在這種情況下，mem是之前已經被溢位並使得指向fake chunk的一個值，然後被轉換為fake chunk相應的chunk指標，然後被傳僅arena_for_chunk來找到相應的arena，為了避免對於mmap chunk的特殊處理，以及為了得到一個有用的arena，fake chunk頭的size域的IS_MMAPPED和NON_MAIN_ARENA位必須為0. 為了做到這個，攻擊者只需要確認fake 的size是8的倍數就可以了。這樣的話，_int_free函式就會被呼叫了:

void _int_free(mstate av, Void_t* mem)
{
    mchunkptr p; // mem相應的chunk
    INTERNAL_SIZE_T size; //size，大小
    mfastbinptr* fb; //聯絡的fast bin
    ...
    p = mem2chunk(mem);
    size = chunksize(p);
    ...
    if ((unsigned long)(size) <= (unsigned long)(av->max_fast))
    {
        if (chunk_at_offset(p, size)->size <= 2 * SIZE_SZ
            || __builtin_expect(chunksize(chunk_at_offset(p, size))
                                            >= av->system_mem, 0))
        {
            errstr = "free(): invalid next size (fast)";
            goto errout;
        }
        ...
        fb = &(av->fastbins[fastbin_index(size)]);
        ...
        p->fd = *fb;
        *fb = p;
    }
}

這裡是free對於使用house of spirit所需要了解的全部程式碼了。攻擊者控制的mem值再次被轉換為chunk指標，然後fake的size值被提取出來。因為size已經是攻擊者控制的了，只需要保證這個值小於av->max_fast，fastbin的程式碼就會被執行了，這裡，av->max_fast的預設值為64+8。最後fake chunk的佈局需要考慮的是如何通過nextsize正確性的檢測。

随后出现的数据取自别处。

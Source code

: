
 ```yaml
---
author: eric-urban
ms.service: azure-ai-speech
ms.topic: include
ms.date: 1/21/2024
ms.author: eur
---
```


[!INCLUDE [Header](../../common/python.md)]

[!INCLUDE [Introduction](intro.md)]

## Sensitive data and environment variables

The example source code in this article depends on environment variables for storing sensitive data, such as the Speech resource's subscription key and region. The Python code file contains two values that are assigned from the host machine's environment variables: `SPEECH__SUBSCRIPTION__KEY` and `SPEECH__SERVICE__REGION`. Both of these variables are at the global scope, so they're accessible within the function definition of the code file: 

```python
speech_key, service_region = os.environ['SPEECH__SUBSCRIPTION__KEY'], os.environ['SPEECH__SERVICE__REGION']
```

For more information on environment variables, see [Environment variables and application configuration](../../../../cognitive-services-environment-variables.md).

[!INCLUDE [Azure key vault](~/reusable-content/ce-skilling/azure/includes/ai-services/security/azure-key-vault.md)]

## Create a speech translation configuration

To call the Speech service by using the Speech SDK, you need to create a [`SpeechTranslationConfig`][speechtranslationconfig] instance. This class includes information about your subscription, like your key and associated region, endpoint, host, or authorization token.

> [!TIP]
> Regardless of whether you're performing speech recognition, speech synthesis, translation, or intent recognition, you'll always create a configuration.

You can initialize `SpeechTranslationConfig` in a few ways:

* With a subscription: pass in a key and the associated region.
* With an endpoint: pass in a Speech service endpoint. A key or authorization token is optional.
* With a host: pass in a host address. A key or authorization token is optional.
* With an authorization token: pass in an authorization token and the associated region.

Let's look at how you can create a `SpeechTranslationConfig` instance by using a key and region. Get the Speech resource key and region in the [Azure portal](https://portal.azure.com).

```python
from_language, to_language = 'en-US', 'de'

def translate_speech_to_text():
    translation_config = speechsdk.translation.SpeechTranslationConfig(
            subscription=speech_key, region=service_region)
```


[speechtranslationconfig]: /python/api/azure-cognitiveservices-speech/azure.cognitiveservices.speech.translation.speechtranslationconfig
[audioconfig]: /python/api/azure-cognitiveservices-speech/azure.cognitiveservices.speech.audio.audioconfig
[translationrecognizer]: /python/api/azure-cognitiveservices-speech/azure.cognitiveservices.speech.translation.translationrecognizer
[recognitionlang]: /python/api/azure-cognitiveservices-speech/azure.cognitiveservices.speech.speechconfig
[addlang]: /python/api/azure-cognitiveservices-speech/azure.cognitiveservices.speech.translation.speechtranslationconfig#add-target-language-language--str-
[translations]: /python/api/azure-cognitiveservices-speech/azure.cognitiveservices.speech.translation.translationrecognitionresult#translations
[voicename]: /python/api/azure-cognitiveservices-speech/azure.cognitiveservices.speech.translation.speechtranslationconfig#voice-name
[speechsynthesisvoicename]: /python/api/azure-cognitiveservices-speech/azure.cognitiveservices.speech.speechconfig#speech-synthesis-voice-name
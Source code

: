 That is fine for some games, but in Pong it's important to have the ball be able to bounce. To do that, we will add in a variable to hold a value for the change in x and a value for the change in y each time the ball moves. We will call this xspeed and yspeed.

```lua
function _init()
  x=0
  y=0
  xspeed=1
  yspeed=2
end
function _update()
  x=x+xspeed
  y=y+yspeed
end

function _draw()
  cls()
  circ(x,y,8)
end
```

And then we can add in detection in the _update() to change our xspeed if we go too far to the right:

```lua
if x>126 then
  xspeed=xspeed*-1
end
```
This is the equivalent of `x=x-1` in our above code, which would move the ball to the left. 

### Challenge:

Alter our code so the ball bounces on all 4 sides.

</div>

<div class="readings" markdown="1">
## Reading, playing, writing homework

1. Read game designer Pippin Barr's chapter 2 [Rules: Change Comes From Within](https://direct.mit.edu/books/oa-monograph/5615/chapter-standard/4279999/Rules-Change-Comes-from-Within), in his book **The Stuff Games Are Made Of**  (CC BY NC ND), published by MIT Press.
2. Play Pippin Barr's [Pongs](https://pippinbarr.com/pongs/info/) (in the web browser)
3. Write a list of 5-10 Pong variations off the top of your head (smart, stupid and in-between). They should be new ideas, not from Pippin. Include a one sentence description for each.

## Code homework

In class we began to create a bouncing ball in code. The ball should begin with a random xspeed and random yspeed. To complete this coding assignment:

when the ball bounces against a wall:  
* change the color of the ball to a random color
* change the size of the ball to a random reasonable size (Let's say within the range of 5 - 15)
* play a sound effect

因為fake chunk的大小必須要足夠大才能包裹住目標，所以nextchunk的size的地址必須高於目標。為了能夠使得fake chunk被放進fastbin，nextsize一正確性檢驗必須被處理一下，這就意味著必須有另外一個攻擊者控制的值在高於目標的地址出現。

攻擊者控制的值的具體位置依賴於將被用來重寫目標的分配請求的大小，這就是說，如果一個分配請求了N個位元組(N <= 64)，那麼這個攻擊者可以控制的低於這個目標地址的值必須在離目標的N 位元組以內，並且必須等於N + 8。這是為了保證fake chunk被放在了之後分配請求所需要的正確的fastbin裡。另外，攻擊者能控制的另外一個，高於目標地址的值必須比低於的那個值的地址高出(N + 8)位元組來保證nextsize的正確性檢測可以通過。

如果滿足了這樣一個記憶體佈局，那麼這個結構的地址將會被放進fastbin裡。其後對於這個已經被控制的fastbin塊的malloc請求的程式碼非常簡單，這裡就不再給出了。只要_int_malloc被呼叫，那麼這個準備被返回的fake chunk就是有效的。只要這種情況發生了，那麼操縱應用來重寫目標就非常簡單了。